David era la epítome de lo máximo: instruido, se sabe expresar muy bien y con un aire de confianza que rayaba en excesiva desenvoltura. Y era ateo.
Marcos consideraba a David intimidante, pero de todos modos quería compartir a Jesús con él. Así que comenzó la larga tarea de derretir el hielo: invirtió tiempo en llegar a conocerlo.
Nunca antes Marcos había escuchado el tipo de desafíos a su fe que David le lanzaba. Marcos comenzó a escudriñar su Biblia, a consultar comentarios y a contactar amigos con conocimientos de teología y ciencia. Y lo más importante, oraba por su amigo.
A medida que estudiaba, Marcos ganó confianza. Y con el paso de los meses y los años, se ganó la simpatía de David, y David veía con más simpatía el mensaje del evangelio. Pero seguía escéptico.
Un día David preguntó: «Si la salvación es tan sencilla, ¿cómo es que la Biblia es tan grande?» Marcos pensó por un momento. Ayúdame en esto, Señor, oró.Y el Espíritu Santo dio a Marcos justo lo que necesitaba.
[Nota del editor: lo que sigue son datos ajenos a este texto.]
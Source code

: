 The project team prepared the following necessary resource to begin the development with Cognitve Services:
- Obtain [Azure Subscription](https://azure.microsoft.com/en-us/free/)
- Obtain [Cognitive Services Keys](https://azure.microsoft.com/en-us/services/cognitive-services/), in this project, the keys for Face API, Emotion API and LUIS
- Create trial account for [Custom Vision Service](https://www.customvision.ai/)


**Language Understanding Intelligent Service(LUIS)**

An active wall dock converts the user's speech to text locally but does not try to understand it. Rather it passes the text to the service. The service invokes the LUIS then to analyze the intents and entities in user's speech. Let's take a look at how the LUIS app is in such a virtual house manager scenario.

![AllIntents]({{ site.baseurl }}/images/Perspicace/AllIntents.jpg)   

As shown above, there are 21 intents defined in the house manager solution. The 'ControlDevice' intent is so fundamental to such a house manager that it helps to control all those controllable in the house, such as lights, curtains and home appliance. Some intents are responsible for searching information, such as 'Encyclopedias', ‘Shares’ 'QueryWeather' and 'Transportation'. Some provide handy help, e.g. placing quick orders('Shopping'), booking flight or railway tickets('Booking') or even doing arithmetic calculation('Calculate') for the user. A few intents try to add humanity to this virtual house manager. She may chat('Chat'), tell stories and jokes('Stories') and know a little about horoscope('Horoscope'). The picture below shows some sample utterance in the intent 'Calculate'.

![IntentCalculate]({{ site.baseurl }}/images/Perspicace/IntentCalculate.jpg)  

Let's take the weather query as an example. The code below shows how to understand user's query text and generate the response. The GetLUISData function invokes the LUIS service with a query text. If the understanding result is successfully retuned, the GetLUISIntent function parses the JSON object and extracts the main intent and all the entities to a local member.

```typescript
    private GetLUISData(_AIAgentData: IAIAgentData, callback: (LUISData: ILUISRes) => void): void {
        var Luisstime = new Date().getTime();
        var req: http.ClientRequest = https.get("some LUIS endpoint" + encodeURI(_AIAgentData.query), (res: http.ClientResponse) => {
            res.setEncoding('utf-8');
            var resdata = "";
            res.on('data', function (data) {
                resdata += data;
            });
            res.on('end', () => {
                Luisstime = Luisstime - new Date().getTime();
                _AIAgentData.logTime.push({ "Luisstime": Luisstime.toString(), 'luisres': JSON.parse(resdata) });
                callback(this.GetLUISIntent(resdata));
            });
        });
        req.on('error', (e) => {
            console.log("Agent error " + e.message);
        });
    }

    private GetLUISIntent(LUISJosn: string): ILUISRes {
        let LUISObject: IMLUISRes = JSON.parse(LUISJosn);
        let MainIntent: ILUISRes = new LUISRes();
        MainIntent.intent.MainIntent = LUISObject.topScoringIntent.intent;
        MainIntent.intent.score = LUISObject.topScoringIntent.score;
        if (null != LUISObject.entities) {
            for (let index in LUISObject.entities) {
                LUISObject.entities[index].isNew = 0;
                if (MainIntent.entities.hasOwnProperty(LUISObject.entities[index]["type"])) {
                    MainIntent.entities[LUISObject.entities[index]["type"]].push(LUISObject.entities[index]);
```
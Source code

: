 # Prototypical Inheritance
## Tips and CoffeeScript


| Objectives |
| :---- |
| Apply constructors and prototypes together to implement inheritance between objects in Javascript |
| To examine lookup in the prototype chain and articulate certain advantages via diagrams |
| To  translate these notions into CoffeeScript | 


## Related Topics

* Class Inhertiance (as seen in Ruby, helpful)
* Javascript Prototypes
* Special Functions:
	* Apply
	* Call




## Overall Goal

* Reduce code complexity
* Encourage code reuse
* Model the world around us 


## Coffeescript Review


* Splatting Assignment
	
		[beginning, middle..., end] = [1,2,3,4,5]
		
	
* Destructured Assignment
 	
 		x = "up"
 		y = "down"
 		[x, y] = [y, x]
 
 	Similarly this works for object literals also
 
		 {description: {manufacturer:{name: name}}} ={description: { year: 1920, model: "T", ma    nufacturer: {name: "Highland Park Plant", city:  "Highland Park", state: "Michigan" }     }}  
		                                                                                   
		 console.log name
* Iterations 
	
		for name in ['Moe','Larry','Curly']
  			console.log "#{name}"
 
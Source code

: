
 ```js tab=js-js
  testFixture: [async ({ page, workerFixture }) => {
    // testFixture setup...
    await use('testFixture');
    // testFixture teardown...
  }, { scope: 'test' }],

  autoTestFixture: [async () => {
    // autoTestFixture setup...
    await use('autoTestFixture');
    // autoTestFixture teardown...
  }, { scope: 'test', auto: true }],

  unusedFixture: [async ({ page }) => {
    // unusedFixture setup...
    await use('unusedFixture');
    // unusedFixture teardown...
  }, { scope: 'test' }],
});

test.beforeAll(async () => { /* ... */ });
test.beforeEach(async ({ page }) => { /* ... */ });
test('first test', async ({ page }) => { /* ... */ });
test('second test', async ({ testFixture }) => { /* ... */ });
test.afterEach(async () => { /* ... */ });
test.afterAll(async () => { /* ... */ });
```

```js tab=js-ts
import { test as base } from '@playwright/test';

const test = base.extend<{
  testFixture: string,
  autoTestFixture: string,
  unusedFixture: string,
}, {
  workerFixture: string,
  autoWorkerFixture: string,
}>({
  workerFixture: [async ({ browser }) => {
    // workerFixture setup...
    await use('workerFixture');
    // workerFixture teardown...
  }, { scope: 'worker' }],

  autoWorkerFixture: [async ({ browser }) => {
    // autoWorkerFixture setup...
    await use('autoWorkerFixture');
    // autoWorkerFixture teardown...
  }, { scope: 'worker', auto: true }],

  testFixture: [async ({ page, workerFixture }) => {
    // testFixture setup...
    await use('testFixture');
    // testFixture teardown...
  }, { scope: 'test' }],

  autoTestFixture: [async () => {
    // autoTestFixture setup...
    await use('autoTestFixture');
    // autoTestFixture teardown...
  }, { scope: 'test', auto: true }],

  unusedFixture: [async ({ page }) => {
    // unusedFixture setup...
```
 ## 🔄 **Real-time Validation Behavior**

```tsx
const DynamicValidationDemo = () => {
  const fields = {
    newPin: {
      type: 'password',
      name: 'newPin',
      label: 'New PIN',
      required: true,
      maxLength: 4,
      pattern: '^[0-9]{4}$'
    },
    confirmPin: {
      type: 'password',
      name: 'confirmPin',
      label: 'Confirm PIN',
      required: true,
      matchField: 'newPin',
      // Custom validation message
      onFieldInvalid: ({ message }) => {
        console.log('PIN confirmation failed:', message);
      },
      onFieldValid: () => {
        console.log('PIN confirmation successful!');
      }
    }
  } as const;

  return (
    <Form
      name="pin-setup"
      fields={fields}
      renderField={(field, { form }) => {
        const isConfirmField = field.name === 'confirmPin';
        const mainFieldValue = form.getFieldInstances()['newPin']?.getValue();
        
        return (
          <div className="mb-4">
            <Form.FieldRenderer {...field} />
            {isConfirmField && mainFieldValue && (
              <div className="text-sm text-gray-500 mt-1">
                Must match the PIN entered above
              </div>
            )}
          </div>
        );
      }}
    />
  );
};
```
«La Biblia es la guía de Dios para toda la vida —comenzó diciendo—. Nos dice cómo vivir, cómo tratar a nuestros cónyuges, cómo criar hijos. Nos dice cómo administrar un negocio, cómo manejar un gobierno, cómo adorar a Dios. Nos dice por qué hay maldad en el mundo, y por qué suceden cosas malas a la gente buena. Nos dice cómo comenzó el mundo y cómo terminará, por qué usamos ropa y por qué tenemos diferentes idiomas. Es el cuadro más claro de la condición humana jamás escrito.»
«La verdadera pregunta es» —concluyó Marcos— «¿por qué la Biblia es tan pequeña?»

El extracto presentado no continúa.